| Egan v Consolidated Edison |
| 2011 NY Slip Op 04174 [84 AD3d 613] |
| May 19, 2011 |
| Appellate Division, First Department |
| Published by New York State Law Reporting Bureau pursuant to Judiciary Law § 431. |
| James W. Egan, Respondent, v Consolidated Edison, Respondent, and New York Yankees Partnership, Appellant. |
—[*1]
Alexander J. Wulwick, New York, for James W. Egan, respondent.
Law Offices of Richard W. Babinecz, New York (Helman R. Brook of counsel), for
Consolidated Edison, respondent.
Order, Supreme Court, Bronx County (Mary Brigantti-Hughes, J.), entered on or about August 12, 2010, which denied the motion of defendant New York Yankees Partnership (Yankees) for summary judgment dismissing the complaint and all cross claims as against it, unanimously reversed, on the law, without costs, and the motion granted. The Clerk is directed to enter judgment accordingly.

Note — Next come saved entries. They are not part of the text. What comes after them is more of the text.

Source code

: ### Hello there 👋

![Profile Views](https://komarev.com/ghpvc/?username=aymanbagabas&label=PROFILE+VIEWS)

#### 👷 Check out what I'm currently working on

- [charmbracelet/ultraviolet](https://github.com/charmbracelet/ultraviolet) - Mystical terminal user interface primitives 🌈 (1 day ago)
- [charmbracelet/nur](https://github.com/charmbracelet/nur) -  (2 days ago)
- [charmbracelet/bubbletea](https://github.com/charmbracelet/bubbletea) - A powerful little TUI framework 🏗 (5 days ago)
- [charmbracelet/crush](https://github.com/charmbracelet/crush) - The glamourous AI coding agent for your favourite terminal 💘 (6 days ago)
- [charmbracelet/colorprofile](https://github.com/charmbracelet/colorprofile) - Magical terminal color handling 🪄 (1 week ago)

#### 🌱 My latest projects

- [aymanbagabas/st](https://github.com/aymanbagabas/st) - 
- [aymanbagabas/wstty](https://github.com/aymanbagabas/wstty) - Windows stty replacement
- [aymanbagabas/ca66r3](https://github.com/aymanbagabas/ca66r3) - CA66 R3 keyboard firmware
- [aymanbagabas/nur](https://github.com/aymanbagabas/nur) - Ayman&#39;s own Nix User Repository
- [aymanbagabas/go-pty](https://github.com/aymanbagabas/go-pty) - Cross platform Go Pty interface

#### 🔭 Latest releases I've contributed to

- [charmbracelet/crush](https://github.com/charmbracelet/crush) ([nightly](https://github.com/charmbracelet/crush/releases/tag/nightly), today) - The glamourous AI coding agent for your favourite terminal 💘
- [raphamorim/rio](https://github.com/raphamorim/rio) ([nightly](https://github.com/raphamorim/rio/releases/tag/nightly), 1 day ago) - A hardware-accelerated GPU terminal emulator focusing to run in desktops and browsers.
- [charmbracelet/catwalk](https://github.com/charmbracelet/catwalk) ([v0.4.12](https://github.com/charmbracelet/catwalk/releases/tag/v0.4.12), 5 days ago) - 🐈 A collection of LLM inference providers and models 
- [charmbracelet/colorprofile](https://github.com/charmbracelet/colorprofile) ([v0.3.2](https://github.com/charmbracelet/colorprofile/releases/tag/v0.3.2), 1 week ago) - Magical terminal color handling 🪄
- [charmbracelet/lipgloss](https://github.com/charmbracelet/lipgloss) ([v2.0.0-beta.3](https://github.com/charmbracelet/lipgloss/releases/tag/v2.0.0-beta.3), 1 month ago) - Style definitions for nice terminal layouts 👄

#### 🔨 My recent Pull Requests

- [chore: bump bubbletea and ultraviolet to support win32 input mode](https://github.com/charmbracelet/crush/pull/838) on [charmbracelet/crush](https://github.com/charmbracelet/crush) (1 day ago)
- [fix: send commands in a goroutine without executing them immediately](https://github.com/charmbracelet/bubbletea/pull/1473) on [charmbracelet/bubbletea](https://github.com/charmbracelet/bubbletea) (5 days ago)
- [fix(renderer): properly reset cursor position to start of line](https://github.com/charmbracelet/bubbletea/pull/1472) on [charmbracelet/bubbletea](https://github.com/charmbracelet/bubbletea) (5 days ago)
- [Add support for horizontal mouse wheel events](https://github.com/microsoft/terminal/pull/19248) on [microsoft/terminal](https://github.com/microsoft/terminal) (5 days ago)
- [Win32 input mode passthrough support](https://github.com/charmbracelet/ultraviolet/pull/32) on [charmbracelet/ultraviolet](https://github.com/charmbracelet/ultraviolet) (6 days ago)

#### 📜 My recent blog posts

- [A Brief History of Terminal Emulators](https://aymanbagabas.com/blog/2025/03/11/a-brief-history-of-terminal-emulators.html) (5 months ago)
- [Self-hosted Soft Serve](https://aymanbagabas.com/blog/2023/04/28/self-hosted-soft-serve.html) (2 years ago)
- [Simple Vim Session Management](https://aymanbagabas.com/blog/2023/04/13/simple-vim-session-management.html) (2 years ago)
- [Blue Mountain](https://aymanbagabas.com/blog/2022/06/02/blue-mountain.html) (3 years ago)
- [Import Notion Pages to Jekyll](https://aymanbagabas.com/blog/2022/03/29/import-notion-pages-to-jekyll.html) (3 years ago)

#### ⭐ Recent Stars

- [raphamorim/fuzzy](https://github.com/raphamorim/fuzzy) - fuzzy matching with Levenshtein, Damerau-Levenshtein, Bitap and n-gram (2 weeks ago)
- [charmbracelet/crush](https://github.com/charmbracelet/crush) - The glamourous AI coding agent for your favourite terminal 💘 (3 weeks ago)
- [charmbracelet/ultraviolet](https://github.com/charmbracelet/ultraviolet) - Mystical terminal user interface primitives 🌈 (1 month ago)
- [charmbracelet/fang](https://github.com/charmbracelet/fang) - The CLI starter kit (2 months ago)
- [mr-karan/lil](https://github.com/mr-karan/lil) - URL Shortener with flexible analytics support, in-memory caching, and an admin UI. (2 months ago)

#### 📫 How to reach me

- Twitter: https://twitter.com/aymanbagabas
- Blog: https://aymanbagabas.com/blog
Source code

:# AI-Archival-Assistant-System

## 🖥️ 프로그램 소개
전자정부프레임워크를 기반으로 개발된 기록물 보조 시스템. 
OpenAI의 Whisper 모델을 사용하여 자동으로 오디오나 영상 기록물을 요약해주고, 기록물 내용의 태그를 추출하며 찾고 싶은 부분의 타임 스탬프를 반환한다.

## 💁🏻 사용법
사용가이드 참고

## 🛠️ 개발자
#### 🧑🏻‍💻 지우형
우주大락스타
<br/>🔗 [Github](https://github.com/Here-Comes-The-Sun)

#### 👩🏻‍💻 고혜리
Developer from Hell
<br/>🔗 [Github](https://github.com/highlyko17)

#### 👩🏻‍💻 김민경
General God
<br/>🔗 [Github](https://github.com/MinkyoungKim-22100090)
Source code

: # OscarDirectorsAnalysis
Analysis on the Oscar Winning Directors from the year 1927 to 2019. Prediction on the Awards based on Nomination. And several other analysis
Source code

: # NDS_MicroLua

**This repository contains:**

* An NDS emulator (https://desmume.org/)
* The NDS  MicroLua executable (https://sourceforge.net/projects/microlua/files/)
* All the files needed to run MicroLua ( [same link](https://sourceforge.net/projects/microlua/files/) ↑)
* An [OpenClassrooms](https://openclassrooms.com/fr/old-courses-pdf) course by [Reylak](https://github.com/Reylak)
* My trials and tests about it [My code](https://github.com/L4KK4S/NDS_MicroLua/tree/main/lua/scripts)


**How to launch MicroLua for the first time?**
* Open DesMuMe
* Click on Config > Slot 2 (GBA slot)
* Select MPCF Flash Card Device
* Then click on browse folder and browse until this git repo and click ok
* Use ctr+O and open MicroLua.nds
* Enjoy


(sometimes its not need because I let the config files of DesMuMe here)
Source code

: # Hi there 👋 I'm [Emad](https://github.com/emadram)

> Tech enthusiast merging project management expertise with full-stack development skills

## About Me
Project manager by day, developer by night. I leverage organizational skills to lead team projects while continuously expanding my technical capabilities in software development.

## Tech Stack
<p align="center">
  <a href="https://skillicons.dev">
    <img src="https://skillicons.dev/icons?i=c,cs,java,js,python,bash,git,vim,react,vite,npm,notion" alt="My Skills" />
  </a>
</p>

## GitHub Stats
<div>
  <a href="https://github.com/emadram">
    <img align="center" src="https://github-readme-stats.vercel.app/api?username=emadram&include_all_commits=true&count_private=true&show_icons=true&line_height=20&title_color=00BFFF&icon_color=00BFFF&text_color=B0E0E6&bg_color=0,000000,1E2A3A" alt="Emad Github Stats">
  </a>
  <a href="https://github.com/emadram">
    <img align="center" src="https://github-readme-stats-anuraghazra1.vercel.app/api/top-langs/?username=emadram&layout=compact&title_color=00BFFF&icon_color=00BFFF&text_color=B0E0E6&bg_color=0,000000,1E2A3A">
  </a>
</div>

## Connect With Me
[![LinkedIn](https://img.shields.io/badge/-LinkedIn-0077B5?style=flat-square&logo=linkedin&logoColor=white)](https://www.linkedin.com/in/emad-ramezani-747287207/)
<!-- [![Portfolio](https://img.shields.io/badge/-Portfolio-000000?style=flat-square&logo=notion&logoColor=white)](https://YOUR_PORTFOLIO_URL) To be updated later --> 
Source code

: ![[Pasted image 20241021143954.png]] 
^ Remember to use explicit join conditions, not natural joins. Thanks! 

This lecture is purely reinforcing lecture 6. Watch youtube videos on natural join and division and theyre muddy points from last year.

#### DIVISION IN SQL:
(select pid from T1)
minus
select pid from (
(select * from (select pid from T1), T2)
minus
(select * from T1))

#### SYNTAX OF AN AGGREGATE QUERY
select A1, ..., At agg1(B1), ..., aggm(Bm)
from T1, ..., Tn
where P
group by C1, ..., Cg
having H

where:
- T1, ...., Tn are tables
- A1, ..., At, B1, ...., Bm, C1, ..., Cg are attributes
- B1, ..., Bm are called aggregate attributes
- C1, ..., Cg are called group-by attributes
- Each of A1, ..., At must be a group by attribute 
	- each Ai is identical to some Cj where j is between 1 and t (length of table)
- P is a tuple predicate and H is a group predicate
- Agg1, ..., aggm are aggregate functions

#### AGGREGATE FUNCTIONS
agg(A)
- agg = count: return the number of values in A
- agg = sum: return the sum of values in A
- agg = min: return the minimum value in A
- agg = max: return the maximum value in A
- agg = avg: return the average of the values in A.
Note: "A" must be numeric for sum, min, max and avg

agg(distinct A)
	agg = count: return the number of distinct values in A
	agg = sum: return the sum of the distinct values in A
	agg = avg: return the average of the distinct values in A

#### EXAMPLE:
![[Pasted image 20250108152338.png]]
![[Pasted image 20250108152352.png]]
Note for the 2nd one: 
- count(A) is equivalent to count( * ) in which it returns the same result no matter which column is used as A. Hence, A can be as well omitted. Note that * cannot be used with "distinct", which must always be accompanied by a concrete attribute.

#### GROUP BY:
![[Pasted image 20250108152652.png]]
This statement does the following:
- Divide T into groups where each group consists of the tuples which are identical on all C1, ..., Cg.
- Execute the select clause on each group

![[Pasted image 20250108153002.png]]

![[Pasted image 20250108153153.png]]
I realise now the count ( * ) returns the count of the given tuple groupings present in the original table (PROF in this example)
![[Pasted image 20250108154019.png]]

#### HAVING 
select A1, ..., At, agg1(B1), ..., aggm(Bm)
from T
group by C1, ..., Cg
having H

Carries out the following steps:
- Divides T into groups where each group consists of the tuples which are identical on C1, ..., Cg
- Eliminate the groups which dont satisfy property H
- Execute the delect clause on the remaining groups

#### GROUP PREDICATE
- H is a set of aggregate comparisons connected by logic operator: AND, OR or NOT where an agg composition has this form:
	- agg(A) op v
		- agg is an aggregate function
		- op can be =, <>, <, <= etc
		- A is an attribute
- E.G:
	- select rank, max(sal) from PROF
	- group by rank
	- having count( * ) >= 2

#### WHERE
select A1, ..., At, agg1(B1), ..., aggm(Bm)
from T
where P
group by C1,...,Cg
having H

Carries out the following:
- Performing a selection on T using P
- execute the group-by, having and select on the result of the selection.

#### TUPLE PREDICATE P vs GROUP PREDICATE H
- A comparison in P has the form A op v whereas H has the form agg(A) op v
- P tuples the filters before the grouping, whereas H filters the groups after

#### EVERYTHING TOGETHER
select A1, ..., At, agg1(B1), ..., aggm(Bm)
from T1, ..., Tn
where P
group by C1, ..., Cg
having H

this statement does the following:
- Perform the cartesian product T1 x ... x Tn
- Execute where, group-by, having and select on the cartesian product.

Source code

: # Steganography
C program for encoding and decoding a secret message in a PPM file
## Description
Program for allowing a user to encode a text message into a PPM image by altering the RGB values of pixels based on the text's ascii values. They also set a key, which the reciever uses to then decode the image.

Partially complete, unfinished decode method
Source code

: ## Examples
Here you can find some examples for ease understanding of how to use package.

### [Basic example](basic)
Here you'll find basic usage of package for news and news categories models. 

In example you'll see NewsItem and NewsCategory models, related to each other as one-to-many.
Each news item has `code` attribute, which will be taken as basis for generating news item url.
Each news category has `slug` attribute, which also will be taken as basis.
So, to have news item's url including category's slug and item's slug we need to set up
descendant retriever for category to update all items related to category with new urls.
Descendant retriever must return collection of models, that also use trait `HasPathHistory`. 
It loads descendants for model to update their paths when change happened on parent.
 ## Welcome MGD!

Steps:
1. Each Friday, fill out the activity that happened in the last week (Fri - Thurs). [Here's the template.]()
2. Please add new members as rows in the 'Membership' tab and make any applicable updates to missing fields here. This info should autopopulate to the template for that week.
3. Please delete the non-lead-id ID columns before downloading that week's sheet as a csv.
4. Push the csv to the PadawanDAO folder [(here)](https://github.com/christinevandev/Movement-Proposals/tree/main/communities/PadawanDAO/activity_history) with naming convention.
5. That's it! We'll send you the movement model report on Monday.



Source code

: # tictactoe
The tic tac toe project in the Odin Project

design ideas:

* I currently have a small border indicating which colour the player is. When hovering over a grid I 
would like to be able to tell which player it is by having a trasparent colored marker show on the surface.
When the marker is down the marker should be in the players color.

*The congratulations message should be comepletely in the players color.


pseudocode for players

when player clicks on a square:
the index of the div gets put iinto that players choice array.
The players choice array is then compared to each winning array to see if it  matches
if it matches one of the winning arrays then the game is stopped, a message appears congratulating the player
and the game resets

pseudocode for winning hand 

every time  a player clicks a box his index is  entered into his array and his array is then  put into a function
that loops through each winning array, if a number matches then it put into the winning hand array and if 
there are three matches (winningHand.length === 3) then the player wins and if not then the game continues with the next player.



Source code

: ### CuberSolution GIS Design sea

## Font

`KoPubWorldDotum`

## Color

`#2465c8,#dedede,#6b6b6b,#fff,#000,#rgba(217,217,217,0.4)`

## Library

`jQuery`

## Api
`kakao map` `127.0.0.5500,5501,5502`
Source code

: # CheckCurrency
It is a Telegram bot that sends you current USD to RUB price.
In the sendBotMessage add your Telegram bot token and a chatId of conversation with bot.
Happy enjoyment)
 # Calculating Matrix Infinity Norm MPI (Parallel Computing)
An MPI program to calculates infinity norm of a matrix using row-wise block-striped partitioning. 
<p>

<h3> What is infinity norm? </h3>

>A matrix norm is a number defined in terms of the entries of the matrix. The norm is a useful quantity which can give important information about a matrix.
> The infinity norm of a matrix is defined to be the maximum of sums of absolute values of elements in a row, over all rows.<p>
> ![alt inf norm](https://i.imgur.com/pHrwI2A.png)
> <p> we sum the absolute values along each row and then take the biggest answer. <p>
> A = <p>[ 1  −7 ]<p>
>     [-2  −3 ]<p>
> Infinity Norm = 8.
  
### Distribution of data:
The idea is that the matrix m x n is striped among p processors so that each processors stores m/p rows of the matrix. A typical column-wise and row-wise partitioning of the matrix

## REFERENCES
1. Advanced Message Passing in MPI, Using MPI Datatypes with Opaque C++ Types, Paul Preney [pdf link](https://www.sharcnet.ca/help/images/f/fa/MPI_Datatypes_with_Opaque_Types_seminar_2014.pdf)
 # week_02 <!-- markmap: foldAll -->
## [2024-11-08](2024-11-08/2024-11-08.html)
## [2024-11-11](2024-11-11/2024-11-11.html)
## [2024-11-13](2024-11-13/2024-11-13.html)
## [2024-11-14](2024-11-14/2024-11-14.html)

Dismissal of the complaint and all cross claims as against the Yankees is appropriate in this action where plaintiff was injured when he allegedly slipped and fell on an icy condition on the edge of an open transformer vault where Consolidated Edison was working. The vault was owned by defendant Consolidated Edison, which had a duty to maintain such area. Furthermore, no evidence was presented which raised a triable issue of fact concerning whether the snow removal efforts by the Yankees caused or created the hazardous condition or exacerbated it (see Gleeson v New York City Tr. Auth., 74 AD3d 616, 617 [2010]). Concur—Andrias, J.P., Friedman, Freedman, Richter and RomÁn, JJ.